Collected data

[Start of section]

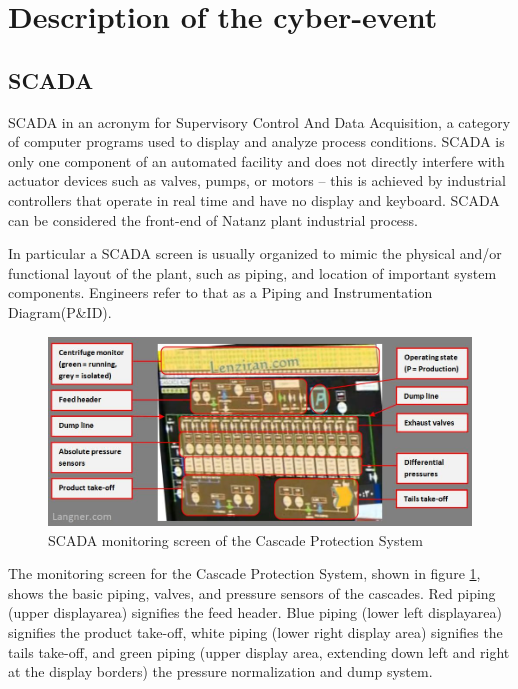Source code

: \documentclass[12pt]{article}
\begin{document}
\section{Description of the cyber-event}

\subsection{SCADA}
SCADA in an acronym for Supervisory Control And Data Acquisition, a category of computer programs used to display and analyze process conditions. SCADA is only one component of an automated facility and does not directly interfere with actuator devices such as valves, pumps, or motors – this is achieved by industrial controllers that operate in real time and have no display and keyboard. SCADA can be considered the front-end of Natanz plant industrial process.

In particular a SCADA screen is usually organized to mimic the physical and/or functional layout of the plant, such as piping, and location of important system components. Engineers refer to that as a Piping and Instrumentation Diagram(P\&ID).
    
    \begin{figure}[H]
    \centering
    \includegraphics[height=0.45\textwidth]{scadaS.png}
    \caption{SCADA monitoring screen of the Cascade Protection System}
    \label{fig:scadaS}
    \end{figure}

The monitoring screen for the Cascade Protection System, shown in figure \ref{fig:scadaS}, shows the basic piping, valves, and pressure sensors of the cascades. Red piping (upper displayarea) signifies the feed header. Blue piping (lower left displayarea) signifies the product take-off, white piping (lower right display area) signifies the tails take-off, and green piping (upper display area, extending down left and right at the display borders) the pressure normalization and dump system.
\end{document}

[End of section]

| Directions for this task |
Print each of the records above exactly as written, leaving no picture in the copy.

| Task result |
Source code

: \documentclass[12pt]{article}
\begin{document}
\section{Description of the cyber-event}

\subsection{SCADA}
SCADA in an acronym for Supervisory Control And Data Acquisition, a category of computer programs used to display and analyze process conditions. SCADA is only one component of an automated facility and does not directly interfere with actuator devices such as valves, pumps, or motors – this is achieved by industrial controllers that operate in real time and have no display and keyboard. SCADA can be considered the front-end of Natanz plant industrial process.

In particular a SCADA screen is usually organized to mimic the physical and/or functional layout of the plant, such as piping, and location of important system components. Engineers refer to that as a Piping and Instrumentation Diagram(P\&ID).
    
    \begin{figure}[H]
    \centering
    \includegraphics[height=0.45\textwidth]{scadaS.png}
    \caption{SCADA monitoring screen of the Cascade Protection System}
    \label{fig:scadaS}
    \end{figure}

The monitoring screen for the Cascade Protection System, shown in figure \ref{fig:scadaS}, shows the basic piping, valves, and pressure sensors of the cascades. Red piping (upper displayarea) signifies the feed header. Blue piping (lower left displayarea) signifies the product take-off, white piping (lower right display area) signifies the tails take-off, and green piping (upper display area, extending down left and right at the display borders) the pressure normalization and dump system.
\end{document}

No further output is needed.